[What is needed]
Would you please restate all of the entries exactly, apart from the pictures?

[Saved entries]

/---

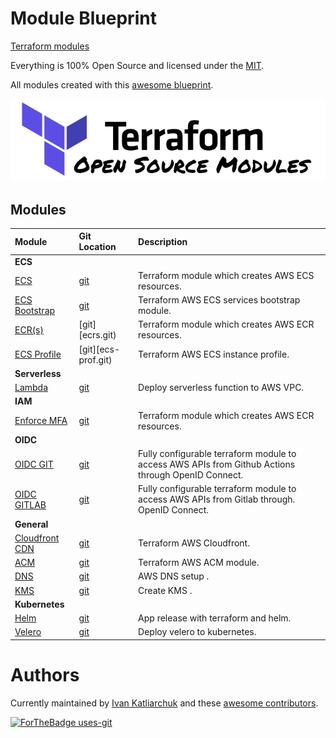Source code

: # Module Blueprint

[Terraform modules](https://registry.terraform.io/namespaces/terraform-module)

Everything is 100% Open Source and licensed under the [MIT](LICENSE).

All modules created with this [awesome blueprint](https://github.com/terraform-module/terraform-module-blueprint).

[![Modules][logo]][website]

## Modules

| **Module**                        |    **Git Location**      | **Description**                    |
|:---------------------------------- |:--------------------------|:-----------------------------------|
|           **ECS**                  |
| [ECS][ecs.module]                  | [git][ecs.git]            | Terraform module which creates AWS ECS resources.
| [ECS Bootstrap][ecs-boot.module]   | [git][ecs-boot.git]       | Terraform AWS ECS services bootstrap module.
| [ECR(s)][ecrs.module]              | [git][ecrs.git)           | Terraform module which creates AWS ECR resources.
| [ECS Profile][ecs-prof.module]      | [git][ecs-prof.git)       | Terraform AWS ECS instance profile.
|           **Serverless**           |
| [Lambda][lambda.module]            | [git][lambda.git]         | Deploy serverless function to AWS VPC.
|           **IAM**                  |
| [Enforce MFA][mfa.module]          | [git][mfa.git]            | Terraform module which creates AWS ECR resources.
|           **OIDC**                 |
| [OIDC GIT][oidc-git.module]        | [git][oidc-git.git]       | Fully configurable terraform module to access AWS APIs from Github Actions through OpenID Connect.
| [OIDC GITLAB][oidc-gitlab.module]  | [git][oidc-gitlab.git]    | Fully configurable terraform module to access AWS APIs from Gitlab through. OpenID Connect.
|           **General**              |
| [Cloudfront CDN][cloudfront.module]| [git][cloudfront.git]     | Terraform AWS Cloudfront.
| [ACM][aws-acm.module]              | [git][aws-acm.git]        | Terraform AWS ACM module.
| [DNS][aws-dns.module]              | [git][aws-dns.git]        | AWS DNS setup .
| [KMS][aws-kms.module]              | [git][aws-kms.git]        | Create KMS .
|           **Kubernetes**           |
| [Helm][helm.module]                | [git][helm.git]           | App release with terraform and helm.
| [Velero][helm-velero.module]       | [git][helm-velero.git]    | Deploy velero to kubernetes.

# Authors

Currently maintained by [Ivan Katliarchuk](https://github.com/ivankatliarchuk) and these [awesome contributors](https://github.com/terraform-module/terraform-module-blueprint/graphs/contributors).

[![ForTheBadge uses-git](http://ForTheBadge.com/images/badges/uses-git.svg)](https://GitHub.com/)

[logo]: assets/open-source-modules.svg
[website]: https://github.com/orgs/terraform-module/repositories

[ecrs.module]: https://registry.terraform.io/modules/terraform-module/ecrs/aws
[ecrs.git]: https://github.com/terraform-module/terraform-aws-ecr

[lambda.module]: https://registry.terraform.io/modules/terraform-module/lambda/aws
[lambda.git]: https://github.com/terraform-module/terraform-aws-lambda

[mfa.module]: https://registry.terraform.io/modules/terraform-module/enforce-mfa/aws
[mfa.git]: https://github.com/terraform-module/terraform-aws-enforce-mfa

[ecs.module]: https://registry.terraform.io/modules/terraform-module/ecs/aws
[ecs.git]: https://github.com/terraform-module/terraform-aws-ecs

[ecs-boot.module]: https://registry.terraform.io/modules/terraform-module/ecs-bootstrap/aws
[ecs-boot.git]: https://github.com/terraform-module/terraform-aws-ecs-bootstrap

[ecs-prof.module]: https://registry.terraform.io/modules/terraform-module/ecs-instance-profile/aws/latest
[ecs-prof.git]: https://github.com/terraform-module/terraform-aws-ecs-instance-profile

[oidc-git.module]: https://registry.terraform.io/modules/terraform-module/github-oidc-provider/aws/latest
[oidc-git.git]: https://github.com/terraform-module/terraform-aws-github-oidc-provider

[oidc-gitlab.module]: https://registry.terraform.io/modules/terraform-module/gitlab-oidc-provider/aws
[oidc-gitlab.git]: https://github.com/terraform-module/terraform-aws-gitlab-oidc-provider

[cloudfront.module]: https://registry.terraform.io/modules/terraform-module/cloudfront/aws/latest
[cloudfront.git]: https://github.com/terraform-module/terraform-aws-cloudfront

[aws-acm.module]: https://registry.terraform.io/modules/terraform-module/acm/aws
[aws-acm.git]: https://github.com/terraform-module/terraform-aws-acm

[aws-dns.module]: https://registry.terraform.io/modules/terraform-module/dns/aws/latest
[aws-dns.git]: https://github.com/terraform-module/terraform-aws-dns

[helm-velero.module]: https://registry.terraform.io/modules/terraform-module/velero/kubernetes/latest
[helm-velero.git]: https://github.com/terraform-module/terraform-kubernetes-velero

[helm.module]: https://registry.terraform.io/modules/terraform-module/release/helm/latest
[helm.git]: https://github.com/terraform-module/terraform-helm-release

[aws-kms.module]: https://github.com/terraform-module/terraform-aws-kms
[aws-kms.git]: https://registry.terraform.io/modules/terraform-module/kms/aws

\---

[Response to the exercise]
Source code

: # Module Blueprint

[Terraform modules](https://registry.terraform.io/namespaces/terraform-module)

Everything is 100% Open Source and licensed under the [MIT](LICENSE).

All modules created with this [awesome blueprint](https://github.com/terraform-module/terraform-module-blueprint).

[![Modules][logo]][website]

## Modules

| **Module**                        |    **Git Location**      | **Description**                    |
|:---------------------------------- |:--------------------------|:-----------------------------------|
|           **ECS**                  |
| [ECS][ecs.module]                  | [git][ecs.git]            | Terraform module which creates AWS ECS resources.
| [ECS Bootstrap][ecs-boot.module]   | [git][ecs-boot.git]       | Terraform AWS ECS services bootstrap module.
| [ECR(s)][ecrs.module]              | [git][ecrs.git)           | Terraform module which creates AWS ECR resources.
| [ECS Profile][ecs-prof.module]      | [git][ecs-prof.git)       | Terraform AWS ECS instance profile.
|           **Serverless**           |
| [Lambda][lambda.module]            | [git][lambda.git]         | Deploy serverless function to AWS VPC.
|           **IAM**                  |
| [Enforce MFA][mfa.module]          | [git][mfa.git]            | Terraform module which creates AWS ECR resources.
|           **OIDC**                 |
| [OIDC GIT][oidc-git.module]        | [git][oidc-git.git]       | Fully configurable terraform module to access AWS APIs from Github Actions through OpenID Connect.
| [OIDC GITLAB][oidc-gitlab.module]  | [git][oidc-gitlab.git]    | Fully configurable terraform module to access AWS APIs from Gitlab through. OpenID Connect.
|           **General**              |
| [Cloudfront CDN][cloudfront.module]| [git][cloudfront.git]     | Terraform AWS Cloudfront.
| [ACM][aws-acm.module]              | [git][aws-acm.git]        | Terraform AWS ACM module.
| [DNS][aws-dns.module]              | [git][aws-dns.git]        | AWS DNS setup .
| [KMS][aws-kms.module]              | [git][aws-kms.git]        | Create KMS .
|           **Kubernetes**           |
| [Helm][helm.module]                | [git][helm.git]           | App release with terraform and helm.
| [Velero][helm-velero.module]       | [git][helm-velero.git]    | Deploy velero to kubernetes.

# Authors

Currently maintained by [Ivan Katliarchuk](https://github.com/ivankatliarchuk) and these [awesome contributors](https://github.com/terraform-module/terraform-module-blueprint/graphs/contributors).

[![ForTheBadge uses-git](http://ForTheBadge.com/images/badges/uses-git.svg)](https://GitHub.com/)

[logo]: assets/open-source-modules.svg
[website]: https://github.com/orgs/terraform-module/repositories

[ecrs.module]: https://registry.terraform.io/modules/terraform-module/ecrs/aws
[ecrs.git]: https://github.com/terraform-module/terraform-aws-ecr

[lambda.module]: https://registry.terraform.io/modules/terraform-module/lambda/aws
[lambda.git]: https://github.com/terraform-module/terraform-aws-lambda

[mfa.module]: https://registry.terraform.io/modules/terraform-module/enforce-mfa/aws
[mfa.git]: https://github.com/terraform-module/terraform-aws-enforce-mfa

[ecs.module]: https://registry.terraform.io/modules/terraform-module/ecs/aws
[ecs.git]: https://github.com/terraform-module/terraform-aws-ecs

[ecs-boot.module]: https://registry.terraform.io/modules/terraform-module/ecs-bootstrap/aws
[ecs-boot.git]: https://github.com/terraform-module/terraform-aws-ecs-bootstrap

[ecs-prof.module]: https://registry.terraform.io/modules/terraform-module/ecs-instance-profile/aws/latest
[ecs-prof.git]: https://github.com/terraform-module/terraform-aws-ecs-instance-profile

[oidc-git.module]: https://registry.terraform.io/modules/terraform-module/github-oidc-provider/aws/latest
[oidc-git.git]: https://github.com/terraform-module/terraform-aws-github-oidc-provider

[oidc-gitlab.module]: https://registry.terraform.io/modules/terraform-module/gitlab-oidc-provider/aws
[oidc-gitlab.git]: https://github.com/terraform-module/terraform-aws-gitlab-oidc-provider

[cloudfront.module]: https://registry.terraform.io/modules/terraform-module/cloudfront/aws/latest
[cloudfront.git]: https://github.com/terraform-module/terraform-aws-cloudfront

[aws-acm.module]: https://registry.terraform.io/modules/terraform-module/acm/aws
[aws-acm.git]: https://github.com/terraform-module/terraform-aws-acm

[aws-dns.module]: https://registry.terraform.io/modules/terraform-module/dns/aws/latest
[aws-dns.git]: https://github.com/terraform-module/terraform-aws-dns

[helm-velero.module]: https://registry.terraform.io/modules/terraform-module/velero/kubernetes/latest
[helm-velero.git]: https://github.com/terraform-module/terraform-kubernetes-velero

[helm.module]: https://registry.terraform.io/modules/terraform-module/release/helm/latest
[helm.git]: https://github.com/terraform-module/terraform-helm-release

[aws-kms.module]: https://github.com/terraform-module/terraform-aws-kms
[aws-kms.git]: https://registry.terraform.io/modules/terraform-module/kms/aws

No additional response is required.